Background information
- Origin: Umeå, Sweden
- Genres: Folk rock; sea shanty; Irish folk; Celtic rock;
- Years active: 2008 - present
- Labels: Napalm Records
- Website: http://yebanishedprivateers.com/

= Ye Banished Privateers =

Swedish folk rock band

Ye Banished Privateers are a folk rock band from Umeå, Sweden.

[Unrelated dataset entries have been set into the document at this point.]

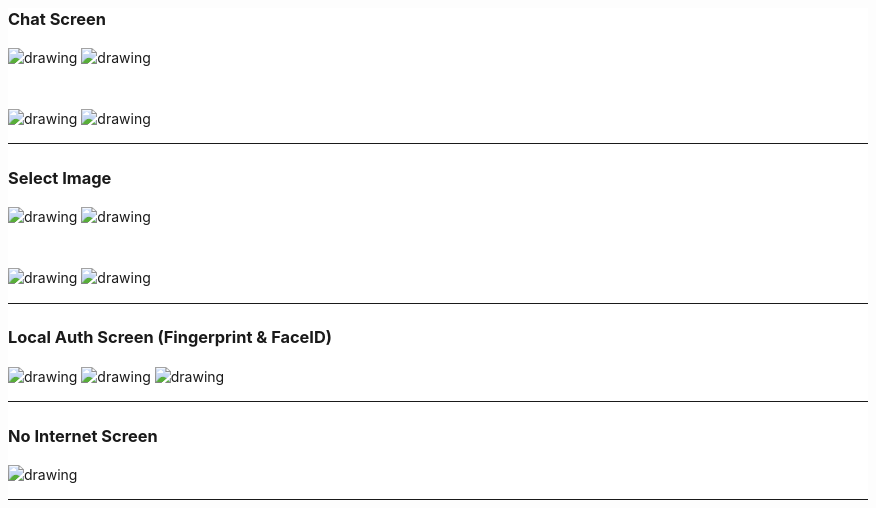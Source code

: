 
### Chat Screen
<HTML>
    <body>
        <img src="https://github.com/MoazSayed7/Flutter-Chat-App-Firebase-Authentication-Messaging-WhatsApp-Like/assets/75115429/05581d7d-1543-47df-a42b-9c076effdc6f" alt="drawing" style="width:250px;"/>
        <img src="https://github.com/MoazSayed7/Flutter-Chat-App-Firebase-Authentication-Messaging-WhatsApp-Like/assets/75115429/3d138ba2-cd1f-4cb4-bb4c-afc56cc72387" alt="drawing" style="width:250px;"/>
        <br/>
        <br/>
        <br/>
        <img src="https://github.com/MoazSayed7/Flutter-Chat-App-Firebase-Authentication-Messaging-WhatsApp-Like/assets/75115429/5d4b01b8-8aeb-43ab-935c-0fd57077eb80" alt="drawing" style="width:250px;"/>
        <img src="https://github.com/MoazSayed7/Flutter-Chat-App-Firebase-Authentication-Messaging-WhatsApp-Like/assets/75115429/c5917daa-66dc-4ccf-9d04-67384061609d" alt="drawing" style="width:250px;"/>
    </body>
</HTML>

---

### Select Image
<HTML>
    <body>
        <img src="https://github.com/MoazSayed7/Flutter-Chat-App-Firebase-Authentication-Messaging-WhatsApp-Like/assets/75115429/bcce51d3-1d24-4819-977d-33a939f32dfc" alt="drawing" style="width:250px;"/>
        <img src="https://github.com/MoazSayed7/Flutter-Chat-App-Firebase-Authentication-Messaging-WhatsApp-Like/assets/75115429/1b4345a9-0057-42af-b4de-59b2d3b6ef67" alt="drawing" style="width:250px;"/>
        <br/>
        <br/>
        <br/>
        <img src="https://github.com/MoazSayed7/Flutter-Chat-App-Firebase-Authentication-Messaging-WhatsApp-Like/assets/75115429/029149ef-bfd5-48ae-8cf7-fb0fd2c8fc92" alt="drawing" style="width:250px;"/>
        <img src="https://github.com/MoazSayed7/Flutter-Chat-App-Firebase-Authentication-Messaging-WhatsApp-Like/assets/75115429/9e93edda-23f3-47ca-9ed8-bdab22389e0c" alt="drawing" style="width:250px;"/>
    </body>
</HTML>

---

### Local Auth Screen (Fingerprint & FaceID)
<HTML>
    <body>
        <img src="https://github.com/MoazSayed7/Flutter-Chat-App-Firebase-Authentication-Messaging-WhatsApp-Like/assets/75115429/5031ade5-8105-4467-af19-09077cf56091" alt="drawing" style="width:250px;"/>
        <img src="https://github.com/MoazSayed7/Flutter-Chat-App-Firebase-Authentication-Messaging-WhatsApp-Like/assets/75115429/9c160fa2-3247-472d-a0e2-709bf87fbad3" alt="drawing" style="width:250px;"/>
        <img src="https://github.com/MoazSayed7/Flutter-Chat-App-Firebase-Authentication-Messaging-WhatsApp-Like/assets/75115429/0a3a969c-c2f7-455e-8ed7-f8b374eb05f2" alt="drawing" style="width:250px;"/>
    </body>
</HTML>

---

### No Internet Screen
<HTML>
    <body>
        <img src="https://github.com/MoazSayed7/Flutter-Chat-App-Firebase-Authentication-Messaging-WhatsApp-Like/assets/75115429/6c78984a-d83e-43c4-b1db-bb16e58b12d4" alt="drawing" style="width:250px;"/>
    </body>
</HTML>

---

Their songs are inspired by traditional Irish and Scandinavian folk music and their lyrics are mostly based on sea and piracy history from the 17th and 18th century. During their shows they portray a crew of pirates, wearing historical clothes and acting while playing, making the show itself a mix of music and theatre.

== Biography ==
The band was started in 2008 by Björn Malmros and Peter Mollwing, who gathered several other musicians with the idea of playing pirate folk music.

Today, the band amounts to nearly 30 members.

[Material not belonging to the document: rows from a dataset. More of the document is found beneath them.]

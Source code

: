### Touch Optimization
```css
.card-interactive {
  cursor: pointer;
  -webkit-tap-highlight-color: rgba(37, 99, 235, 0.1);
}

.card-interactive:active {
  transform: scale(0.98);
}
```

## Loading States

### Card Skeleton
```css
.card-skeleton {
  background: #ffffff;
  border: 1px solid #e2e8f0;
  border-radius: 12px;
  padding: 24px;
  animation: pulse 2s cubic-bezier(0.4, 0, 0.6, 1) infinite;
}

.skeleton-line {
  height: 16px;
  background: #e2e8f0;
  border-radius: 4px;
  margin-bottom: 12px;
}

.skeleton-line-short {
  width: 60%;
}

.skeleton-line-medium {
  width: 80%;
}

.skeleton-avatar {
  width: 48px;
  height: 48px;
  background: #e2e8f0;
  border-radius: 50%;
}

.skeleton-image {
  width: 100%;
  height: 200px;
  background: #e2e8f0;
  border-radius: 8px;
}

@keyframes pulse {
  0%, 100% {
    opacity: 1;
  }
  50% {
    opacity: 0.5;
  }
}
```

Their first self-produced album, Songs and Curses, was released on 19 September 2012 for the International Talk Like a Pirate Day.

After playing several shows in their home country, they started touring Germany in 2014.

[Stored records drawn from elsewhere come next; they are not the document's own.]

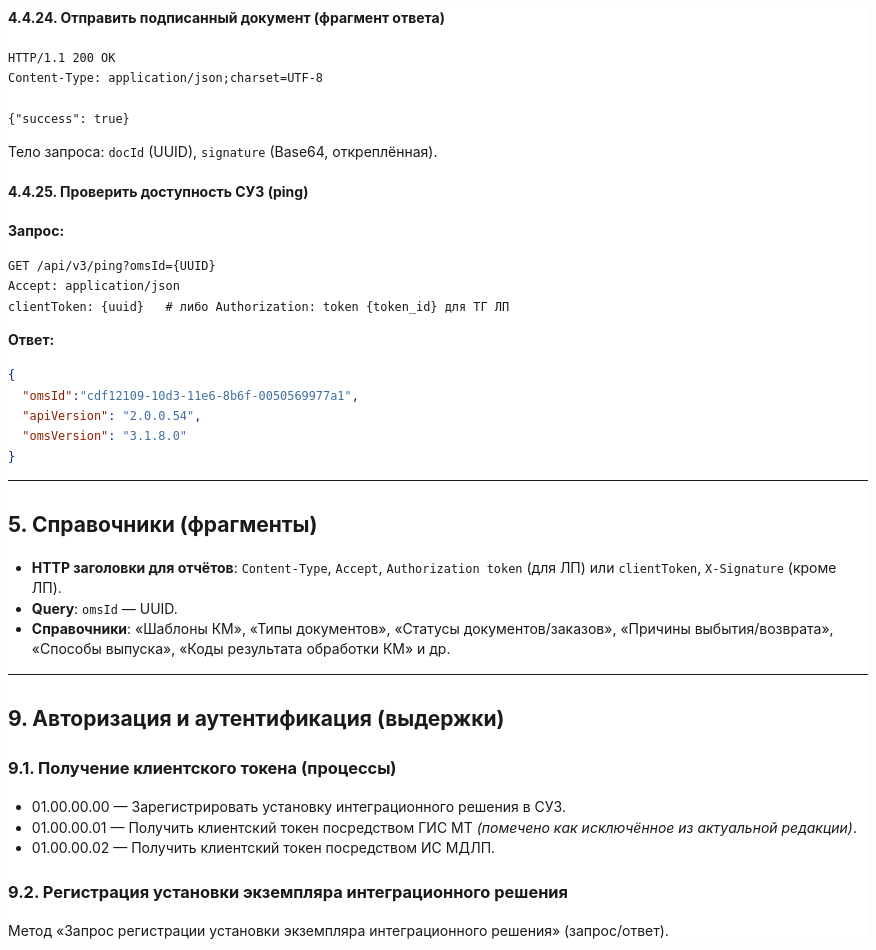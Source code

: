 <a id="sec-4-4-24"></a>
#### 4.4.24. Отправить подписанный документ (фрагмент ответа)
```http
HTTP/1.1 200 OK
Content-Type: application/json;charset=UTF-8

{"success": true}
```
Тело запроса: `docId` (UUID), `signature` (Base64, откреплённая).

<a id="sec-4-4-25"></a>
#### 4.4.25. Проверить доступность СУЗ (ping)
**Запрос:**
```http
GET /api/v3/ping?omsId={UUID}
Accept: application/json
clientToken: {uuid}   # либо Authorization: token {token_id} для ТГ ЛП
```
**Ответ:**
```json
{
  "omsId":"cdf12109-10d3-11e6-8b6f-0050569977a1",
  "apiVersion": "2.0.0.54",
  "omsVersion": "3.1.8.0"
}
```

---

<a id="sec-5"></a>
## 5. Справочники (фрагменты)
- **HTTP заголовки для отчётов**: `Content-Type`, `Accept`, `Authorization token` (для ЛП) или `clientToken`, `X-Signature` (кроме ЛП).  
- **Query**: `omsId` — UUID.  
- **Справочники**: «Шаблоны КМ», «Типы документов», «Статусы документов/заказов», «Причины выбытия/возврата», «Способы выпуска», «Коды результата обработки КМ» и др.

---

<a id="sec-9"></a>
## 9. Авторизация и аутентификация (выдержки)

<a id="sec-9-1"></a>
### 9.1. Получение клиентского токена (процессы)
- 01.00.00.00 — Зарегистрировать установку интеграционного решения в СУЗ.  
- 01.00.00.01 — Получить клиентский токен посредством ГИС МТ *(помечено как исключённое из актуальной редакции)*.  
- 01.00.00.02 — Получить клиентский токен посредством ИС МДЛП.

<a id="sec-9-2"></a>
### 9.2. Регистрация установки экземпляра интеграционного решения
Метод «Запрос регистрации установки экземпляра интеграционного решения» (запрос/ответ).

In the same year, on 12 September, they released The Legend of Libertalia their second studio album, on Totentanz Records.

In 2015 and 2016 they toured mainly in Sweden, Germany and the Netherlands.

They announced their third album in 2016, but the release was delayed until 30 June 2017. First Night Back in Port finally came out when they signed a deal with Napalm Records.

In 2020 Ye Banished Privateers released their fourth album Hostis Humani Generis. The name of the album, Latin for "enemy of mankind" is a term that was often used to describe maritime pirates; outsiders of society and a threat to the status quo. Due to the coronavirus pandemic, the band was not able to release the album as planned and live-streamed a concert instead, an online event in which 12000 fans participated.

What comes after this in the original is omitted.